◆ **Your objective**: Give all of the data below again exactly, and drop the images.

Rendered images with source text

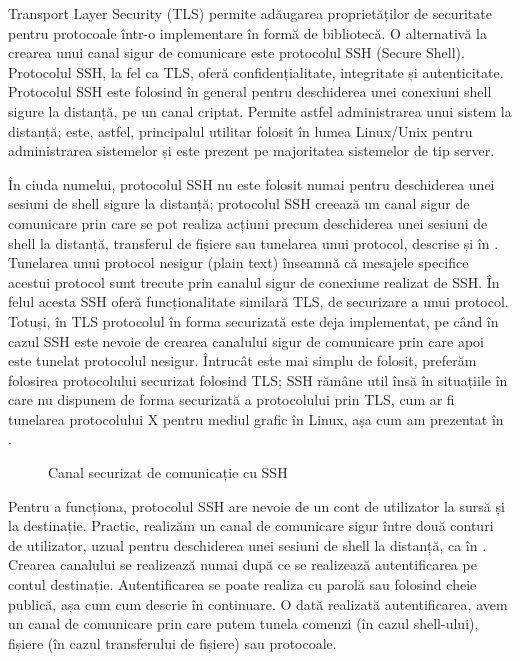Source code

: Transport Layer Security (TLS) permite adăugarea proprietăților de securitate pentru protocoale într-o implementare în formă de bibliotecă. O alternativă la crearea unui canal sigur de comunicare este protocolul SSH (Secure Shell). Protocolul SSH, la fel ca TLS, oferă confidențialitate, integritate și autenticitate. Protocolul SSH este folosind în general pentru deschiderea unei conexiuni shell sigure la distanță, pe un canal criptat. Permite astfel administrarea unui sistem la distanță; este, astfel, principalul utilitar folosit în lumea Linux/Unix pentru administrarea sistemelor și este prezent pe majoritatea sistemelor de tip server.

În ciuda numelui, protocolul SSH nu este folosit numai pentru deschiderea unei sesiuni de shell sigure la distanță; protocolul SSH creează un canal sigur de comunicare prin care se pot realiza acțiuni precum deschiderea unei sesiuni de shell la distanță, transferul de fișiere sau tunelarea unui protocol, descrise și în . Tunelarea unui protocol nesigur (plain text) înseamnă că mesajele specifice acestui protocol sunt trecute prin canalul sigur de conexiune realizat de SSH. În felul acesta SSH oferă funcționalitate similară TLS, de securizare a unui protocol. Totuși, în TLS protocolul în forma securizată este deja implementat, pe când în cazul SSH este nevoie de crearea canalului sigur de comunicare prin care apoi este tunelat protocolul nesigur. Întrucât este mai simplu de folosit, preferăm folosirea protocolului securizat folosind TLS; SSH rămâne util însă în situațiile în care nu dispunem de forma securizată a protocolului prin TLS, cum ar fi tunelarea protocolului X pentru mediul grafic în Linux, așa cum am prezentat în .

\begin{figure}[htbp]
  \centering
  \def\svgwidth{\columnwidth}
  
  \caption{Canal securizat de comunicație cu SSH}
  \label{fig:sec:ssh-channel}
\end{figure}

Pentru a funcționa, protocolul SSH are nevoie de un cont de utilizator la sursă și la destinație. Practic, realizăm un canal de comunicare sigur între două conturi de utilizator, uzual pentru deschiderea unei sesiuni de shell la distanță, ca în . Crearea canalului se realizează numai după ce se realizează autentificarea pe contul destinație. Autentificarea se poate realiza cu parolă sau folosind cheie publică, așa cum cum descrie în continuare. O dată realizată autentificarea, avem un canal de comunicare prin care putem tunela comenzi (în cazul shell-ului), fișiere (în cazul transferului de fișiere) sau protocoale.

◆ **Response area**:
Source code

: Transport Layer Security (TLS) permite adăugarea proprietăților de securitate pentru protocoale într-o implementare în formă de bibliotecă. O alternativă la crearea unui canal sigur de comunicare este protocolul SSH (Secure Shell). Protocolul SSH, la fel ca TLS, oferă confidențialitate, integritate și autenticitate. Protocolul SSH este folosind în general pentru deschiderea unei conexiuni shell sigure la distanță, pe un canal criptat. Permite astfel administrarea unui sistem la distanță; este, astfel, principalul utilitar folosit în lumea Linux/Unix pentru administrarea sistemelor și este prezent pe majoritatea sistemelor de tip server.

În ciuda numelui, protocolul SSH nu este folosit numai pentru deschiderea unei sesiuni de shell sigure la distanță; protocolul SSH creează un canal sigur de comunicare prin care se pot realiza acțiuni precum deschiderea unei sesiuni de shell la distanță, transferul de fișiere sau tunelarea unui protocol, descrise și în . Tunelarea unui protocol nesigur (plain text) înseamnă că mesajele specifice acestui protocol sunt trecute prin canalul sigur de conexiune realizat de SSH. În felul acesta SSH oferă funcționalitate similară TLS, de securizare a unui protocol. Totuși, în TLS protocolul în forma securizată este deja implementat, pe când în cazul SSH este nevoie de crearea canalului sigur de comunicare prin care apoi este tunelat protocolul nesigur. Întrucât este mai simplu de folosit, preferăm folosirea protocolului securizat folosind TLS; SSH rămâne util însă în situațiile în care nu dispunem de forma securizată a protocolului prin TLS, cum ar fi tunelarea protocolului X pentru mediul grafic în Linux, așa cum am prezentat în .

\begin{figure}[htbp]
  \centering
  \def\svgwidth{\columnwidth}
  
  \caption{Canal securizat de comunicație cu SSH}
  \label{fig:sec:ssh-channel}
\end{figure}

Pentru a funcționa, protocolul SSH are nevoie de un cont de utilizator la sursă și la destinație. Practic, realizăm un canal de comunicare sigur între două conturi de utilizator, uzual pentru deschiderea unei sesiuni de shell la distanță, ca în . Crearea canalului se realizează numai după ce se realizează autentificarea pe contul destinație. Autentificarea se poate realiza cu parolă sau folosind cheie publică, așa cum cum descrie în continuare. O dată realizată autentificarea, avem un canal de comunicare prin care putem tunela comenzi (în cazul shell-ului), fișiere (în cazul transferului de fișiere) sau protocoale.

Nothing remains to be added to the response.